Over the past two decades, implants have not been definitively linked to rheumatalogical diseases, breast cancer, leukemia, or lymphoma.  On the contrary, the safety of breast implants has been proven in a number of North American and European studies.

Like any foreign body, implants elicit a scar capsule.  The body doesn't know what the artificial substance is; the immune system cannot break it down and destroy it.  So, the body creates scar around the implant.  That scar is known as a capsule.

In some capsules, cells have been identified that look awfully similar to ALCL--34 identified cases out of an estimated number of 5 to 10 million women with breast implants.  However, none of those patients has subsequently developed the traditional constellation of findings consistent with ALCL.  None have died of lymphoma/cancer.

Moreover, surgical removal of the scar capsules has definitively removed all evidence of the abnormal cells.  No chemotherapy was ever necessary.

This is awfully strange.  Surgery is not at all effective for traditional ALCL.

So, did those 34 women ever have ALCL or a variant of ALCL?  Or did they have funny reactions to the implants in their scar capsules, which looked a lot like ALCL, but which were never ALCL in the first place?
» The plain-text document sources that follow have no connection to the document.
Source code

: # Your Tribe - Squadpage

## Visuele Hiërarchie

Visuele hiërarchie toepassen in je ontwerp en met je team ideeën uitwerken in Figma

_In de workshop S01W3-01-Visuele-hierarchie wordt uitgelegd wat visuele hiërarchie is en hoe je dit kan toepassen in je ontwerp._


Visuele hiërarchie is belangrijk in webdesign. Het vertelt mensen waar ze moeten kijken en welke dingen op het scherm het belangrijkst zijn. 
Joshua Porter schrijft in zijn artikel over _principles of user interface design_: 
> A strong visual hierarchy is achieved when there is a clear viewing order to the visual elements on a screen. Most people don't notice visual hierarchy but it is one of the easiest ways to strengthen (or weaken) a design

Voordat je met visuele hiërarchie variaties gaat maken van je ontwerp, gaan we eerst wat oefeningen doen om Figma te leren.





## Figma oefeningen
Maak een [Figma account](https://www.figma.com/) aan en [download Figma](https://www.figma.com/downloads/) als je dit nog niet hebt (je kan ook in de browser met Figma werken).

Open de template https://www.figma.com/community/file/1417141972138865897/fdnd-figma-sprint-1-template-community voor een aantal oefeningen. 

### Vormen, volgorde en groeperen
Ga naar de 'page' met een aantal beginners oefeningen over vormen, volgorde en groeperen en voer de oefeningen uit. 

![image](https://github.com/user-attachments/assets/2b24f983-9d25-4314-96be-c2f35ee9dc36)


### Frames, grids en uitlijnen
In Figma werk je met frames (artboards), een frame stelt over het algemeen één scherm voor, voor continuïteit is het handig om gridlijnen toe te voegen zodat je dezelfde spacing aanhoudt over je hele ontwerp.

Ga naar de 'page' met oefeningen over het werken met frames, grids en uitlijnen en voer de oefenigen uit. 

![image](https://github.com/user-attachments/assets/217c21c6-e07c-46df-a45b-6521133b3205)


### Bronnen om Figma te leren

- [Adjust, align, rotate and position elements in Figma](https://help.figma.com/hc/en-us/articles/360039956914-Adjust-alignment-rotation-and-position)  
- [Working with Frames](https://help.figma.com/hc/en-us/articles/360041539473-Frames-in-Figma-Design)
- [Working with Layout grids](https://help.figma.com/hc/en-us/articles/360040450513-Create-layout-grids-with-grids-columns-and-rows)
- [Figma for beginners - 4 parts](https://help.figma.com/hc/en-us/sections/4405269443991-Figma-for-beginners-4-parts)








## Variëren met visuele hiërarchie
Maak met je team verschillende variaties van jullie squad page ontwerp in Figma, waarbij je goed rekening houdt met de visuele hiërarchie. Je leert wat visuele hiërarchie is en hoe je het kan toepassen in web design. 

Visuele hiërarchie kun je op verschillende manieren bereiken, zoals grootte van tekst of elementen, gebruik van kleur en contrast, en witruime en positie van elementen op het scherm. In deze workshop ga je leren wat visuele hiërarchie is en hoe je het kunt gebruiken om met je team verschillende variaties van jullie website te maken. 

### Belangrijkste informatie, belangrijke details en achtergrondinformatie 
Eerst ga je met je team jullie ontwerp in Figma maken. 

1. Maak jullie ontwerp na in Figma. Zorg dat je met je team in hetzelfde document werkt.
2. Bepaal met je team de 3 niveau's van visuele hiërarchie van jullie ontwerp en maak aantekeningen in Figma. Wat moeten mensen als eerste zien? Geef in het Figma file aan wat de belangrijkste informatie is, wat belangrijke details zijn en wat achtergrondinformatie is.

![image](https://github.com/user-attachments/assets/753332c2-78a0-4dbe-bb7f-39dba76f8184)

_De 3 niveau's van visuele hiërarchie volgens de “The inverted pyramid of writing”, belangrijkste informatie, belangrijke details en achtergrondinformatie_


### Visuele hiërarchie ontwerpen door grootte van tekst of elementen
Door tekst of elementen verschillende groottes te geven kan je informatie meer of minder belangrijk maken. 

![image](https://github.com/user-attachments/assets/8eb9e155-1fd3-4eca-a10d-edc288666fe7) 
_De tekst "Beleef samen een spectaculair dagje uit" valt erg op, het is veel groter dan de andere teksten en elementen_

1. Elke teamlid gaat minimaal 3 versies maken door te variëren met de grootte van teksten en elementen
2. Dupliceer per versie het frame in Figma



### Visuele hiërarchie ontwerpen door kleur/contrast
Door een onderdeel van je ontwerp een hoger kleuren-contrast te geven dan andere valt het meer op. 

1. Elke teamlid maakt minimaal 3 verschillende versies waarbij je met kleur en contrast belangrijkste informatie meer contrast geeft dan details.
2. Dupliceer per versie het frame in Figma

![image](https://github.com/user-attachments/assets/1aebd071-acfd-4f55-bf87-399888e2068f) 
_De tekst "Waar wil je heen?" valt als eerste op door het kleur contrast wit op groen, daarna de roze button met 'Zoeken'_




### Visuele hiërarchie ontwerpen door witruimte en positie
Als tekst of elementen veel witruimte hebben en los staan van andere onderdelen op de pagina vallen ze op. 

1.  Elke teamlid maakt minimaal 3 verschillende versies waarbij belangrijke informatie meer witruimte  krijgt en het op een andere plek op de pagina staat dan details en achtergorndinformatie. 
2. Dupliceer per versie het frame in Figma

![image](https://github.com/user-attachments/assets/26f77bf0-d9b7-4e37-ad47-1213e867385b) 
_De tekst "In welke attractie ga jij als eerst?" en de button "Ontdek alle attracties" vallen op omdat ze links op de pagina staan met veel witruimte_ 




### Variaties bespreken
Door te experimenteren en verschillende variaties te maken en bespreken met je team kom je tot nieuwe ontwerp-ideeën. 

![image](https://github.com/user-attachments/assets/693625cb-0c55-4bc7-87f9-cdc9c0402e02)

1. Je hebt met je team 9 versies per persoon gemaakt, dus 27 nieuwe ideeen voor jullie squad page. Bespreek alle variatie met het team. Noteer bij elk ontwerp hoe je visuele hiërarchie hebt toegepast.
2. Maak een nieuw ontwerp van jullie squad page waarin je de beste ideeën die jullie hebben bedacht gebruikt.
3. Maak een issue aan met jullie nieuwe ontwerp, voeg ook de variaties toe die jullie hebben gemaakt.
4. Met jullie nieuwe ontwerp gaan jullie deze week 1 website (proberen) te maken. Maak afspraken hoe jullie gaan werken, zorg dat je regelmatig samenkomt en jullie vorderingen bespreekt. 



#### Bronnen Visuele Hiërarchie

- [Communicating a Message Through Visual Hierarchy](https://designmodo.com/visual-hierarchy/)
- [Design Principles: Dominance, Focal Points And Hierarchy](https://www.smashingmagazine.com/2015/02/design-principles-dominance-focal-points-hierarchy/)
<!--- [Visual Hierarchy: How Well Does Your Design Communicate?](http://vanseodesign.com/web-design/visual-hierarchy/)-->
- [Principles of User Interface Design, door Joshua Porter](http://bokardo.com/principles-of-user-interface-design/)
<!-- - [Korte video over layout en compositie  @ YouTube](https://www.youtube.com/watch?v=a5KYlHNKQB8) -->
A shark looks like a dolphin.  They are both sleek and grey.  They both swim and hunt fish.  But they are awfully different.

ALCL is clearly a shark.  It's a bad actor.  But the implant-ALCL (if I should even call it that) may be a dolphin.  It can look scary at first glance, but, in fact, it may not dangerous at all.

If you have breast implants, there is no need to change your routine medical care and follow-up.  ALCL is very rare; it has occurred in only a very small number of the millions of women who have breast implants.

What to remember to do: 

  • Monitor your breast implants.
    • If you notice any changes, contact your health care provider promptly to schedule an appointment.
    • The (supposed) cases of breast-implant-associated ALCL all presented with the late onset of symptoms such as pain, lumps, swelling, or asymmetry. 
  • Get your radiologic imaging.
    • Routine mammograms.
    • If you have silicone breast implants, do consider periodic magnetic resonance imaging (MRI) to detect ruptures.  (The FDA suggests that patients with silicone breast implants should obtain MRIs after 3 years and then every 2 years thereafter.  Personally, I think that this is excessive, but you might decide for yourself what is appropriate.)
  • Don't panic.  The FDA may be acting overly cautiously.  Just be aware.